Opinión

José Manuel Murgoitio

Terca esperanza

6 de mayo de 2019

Desde el pasado 28 de abril estamos condenados, al parecer sin remedio, a una nueva reforma educativa. Quizás un nuevo motivo para la desesperanza en nuestra tarea educativa. Pero donde hay una escuela, hay esperanza. Por eso, más que programas de innovación, lo que en los momentos actuales necesita el mundo de la educación y, particularmente la escuela católica, es esperanza.
Benedicto XVI ya consideró la esperanza como uno de los elementos constitutivos de la educación en los que reside precisamente su propio futuro como auténtico instrumento de progreso personal y comunitario. “Solo una esperanza fiable puede ser el alma de la educación, como de toda la vida (…). Precisamente de aquí nace la dificultad tal vez más profunda para una verdadera obra educativa, pues en la raíz de la crisis de la educación hay una crisis en la confianza de la vida” (Mensaje a la Diócesis de Roma sobre la tarea urgente de la educación, 2008). Una crisis que, en el fondo, no es sino una falta de confianza en Dios.
Si repensamos la educación como un proceso de crecimiento personal y no como un mero producto, la esperanza se nos aparece a los educadores como “la sustancia misma del empeño de todo educador, porque consagramos nuestras propias manos a algo cuyos resultados no se ven inmediatamente” (Mons. J.M. Bergoglio. Mensaje a las comunidades educativas en la Cuaresma del año jubilar, 2000).
La escuela católica, los educadores que en ella trabajan, como recuerda el Santo Padre, estamos llamados a sembrar sin esperar recoger en la inmediatez. Solo podemos esperar sembrar sin esperar, muchas veces, recoger. De ahí que en numerosas ocasiones nos pueda el desasosiego, el desaliento y la falta de esperanza en una acción educativa que pretendemos sea humanizadora, transformadora, arraigada en la realidad de la existencia humana, de la persona y de sus problemas más profundos.
Pero, pese a todo ello, como nos anima Francisco, “no nos dejemos robar la esperanza” en la educación (Evangelii gaudium n. 86). Estamos llamados a no perder la esperanza frente al mundo global de hoy. “Globalizar la esperanza y sostener las esperanzas de la globalización son compromisos fundamentales en la misión de la educación católica” afirmaba el Papa en su Discurso a los miembros de la Fundación Gravissimum Elducationis en el año 2018.
Una educación que, más allá de programas de innovación, de diseños curriculares novedosos, de competencias digitales e inmersiones lingüísticas, del “flipped classroom” y de las inteligencias múltiples, forme en lo que realmente importa; que aporte sabiduría a los alumnos para discernir en su vida el sentido de lo verdadero, del bien y de lo bello.
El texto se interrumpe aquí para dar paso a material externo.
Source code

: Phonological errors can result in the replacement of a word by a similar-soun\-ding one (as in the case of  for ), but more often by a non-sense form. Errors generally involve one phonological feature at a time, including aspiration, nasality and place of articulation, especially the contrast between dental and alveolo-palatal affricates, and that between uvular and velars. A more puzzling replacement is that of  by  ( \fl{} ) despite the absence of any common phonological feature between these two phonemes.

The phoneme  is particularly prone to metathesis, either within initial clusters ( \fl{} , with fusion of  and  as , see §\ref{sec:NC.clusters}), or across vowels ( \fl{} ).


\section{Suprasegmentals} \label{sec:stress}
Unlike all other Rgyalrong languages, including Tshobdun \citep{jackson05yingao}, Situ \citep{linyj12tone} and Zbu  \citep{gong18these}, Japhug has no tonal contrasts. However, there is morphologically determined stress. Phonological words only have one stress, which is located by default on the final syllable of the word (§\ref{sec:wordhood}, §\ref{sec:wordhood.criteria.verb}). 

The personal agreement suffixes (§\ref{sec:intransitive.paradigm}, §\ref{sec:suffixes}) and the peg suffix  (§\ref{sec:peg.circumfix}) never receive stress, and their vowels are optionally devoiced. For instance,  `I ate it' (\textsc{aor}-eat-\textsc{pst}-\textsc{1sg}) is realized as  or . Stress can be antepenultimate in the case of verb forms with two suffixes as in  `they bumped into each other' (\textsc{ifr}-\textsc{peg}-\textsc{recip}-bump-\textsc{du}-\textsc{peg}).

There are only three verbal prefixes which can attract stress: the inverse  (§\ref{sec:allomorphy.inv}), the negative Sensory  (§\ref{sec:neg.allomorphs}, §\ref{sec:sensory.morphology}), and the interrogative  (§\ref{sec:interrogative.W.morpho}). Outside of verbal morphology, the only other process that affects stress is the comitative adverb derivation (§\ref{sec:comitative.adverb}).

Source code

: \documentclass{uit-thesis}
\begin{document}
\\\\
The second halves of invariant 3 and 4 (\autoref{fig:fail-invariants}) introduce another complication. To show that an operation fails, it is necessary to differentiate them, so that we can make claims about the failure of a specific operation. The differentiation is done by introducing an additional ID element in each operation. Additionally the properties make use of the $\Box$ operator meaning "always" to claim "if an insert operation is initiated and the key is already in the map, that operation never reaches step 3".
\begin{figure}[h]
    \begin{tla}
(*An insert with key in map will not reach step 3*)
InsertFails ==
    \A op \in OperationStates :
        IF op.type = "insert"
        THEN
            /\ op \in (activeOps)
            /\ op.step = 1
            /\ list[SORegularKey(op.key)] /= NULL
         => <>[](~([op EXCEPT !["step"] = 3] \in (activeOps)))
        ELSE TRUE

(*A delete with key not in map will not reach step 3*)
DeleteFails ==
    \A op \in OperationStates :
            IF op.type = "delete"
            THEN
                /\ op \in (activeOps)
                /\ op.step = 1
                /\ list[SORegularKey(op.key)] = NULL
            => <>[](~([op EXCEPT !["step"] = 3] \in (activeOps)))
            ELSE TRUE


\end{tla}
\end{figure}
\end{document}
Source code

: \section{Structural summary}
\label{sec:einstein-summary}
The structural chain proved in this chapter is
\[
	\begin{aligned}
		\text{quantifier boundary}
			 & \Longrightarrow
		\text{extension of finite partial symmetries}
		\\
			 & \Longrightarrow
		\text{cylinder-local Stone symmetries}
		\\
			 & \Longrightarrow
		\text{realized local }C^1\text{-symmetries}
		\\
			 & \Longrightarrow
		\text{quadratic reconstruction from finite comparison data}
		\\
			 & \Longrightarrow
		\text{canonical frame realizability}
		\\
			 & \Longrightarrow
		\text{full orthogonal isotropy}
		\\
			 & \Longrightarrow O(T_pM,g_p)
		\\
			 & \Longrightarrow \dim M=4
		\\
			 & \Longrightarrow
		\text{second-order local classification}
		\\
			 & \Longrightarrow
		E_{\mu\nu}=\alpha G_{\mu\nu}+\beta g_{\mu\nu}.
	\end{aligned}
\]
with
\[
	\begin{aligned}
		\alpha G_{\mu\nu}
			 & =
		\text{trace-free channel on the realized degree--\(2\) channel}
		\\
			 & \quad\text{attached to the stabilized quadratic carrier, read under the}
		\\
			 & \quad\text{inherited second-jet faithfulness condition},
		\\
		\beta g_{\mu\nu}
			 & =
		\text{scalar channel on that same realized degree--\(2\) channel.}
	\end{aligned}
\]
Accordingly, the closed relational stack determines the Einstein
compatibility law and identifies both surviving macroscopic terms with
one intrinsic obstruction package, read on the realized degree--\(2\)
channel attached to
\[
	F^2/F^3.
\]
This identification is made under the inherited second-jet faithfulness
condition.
Porque lo que necesitan los jóvenes son, curiosamente, lugares de esperanza, espacios creíbles, certezas sobre las que enraizar su propia vida, “raíces desde donde sujetarse para que puedan llegar al cielo” (Francisco. Vigilia con los jóvenes. XXXIV Jornada Mundial de la Juventud, 2019).
Por eso, frente a las dificultades de toda índole, la escuela católica y cuantos trabajamos en ella hemos de mantener una terca esperanza en una educación que sea “un crecer como adultos maduros que pueden ver el mundo a través de la mirada de Jesús y comprender la vida como una llamada a servir a Dios” (Francisco. Amoris laetitia n. 279).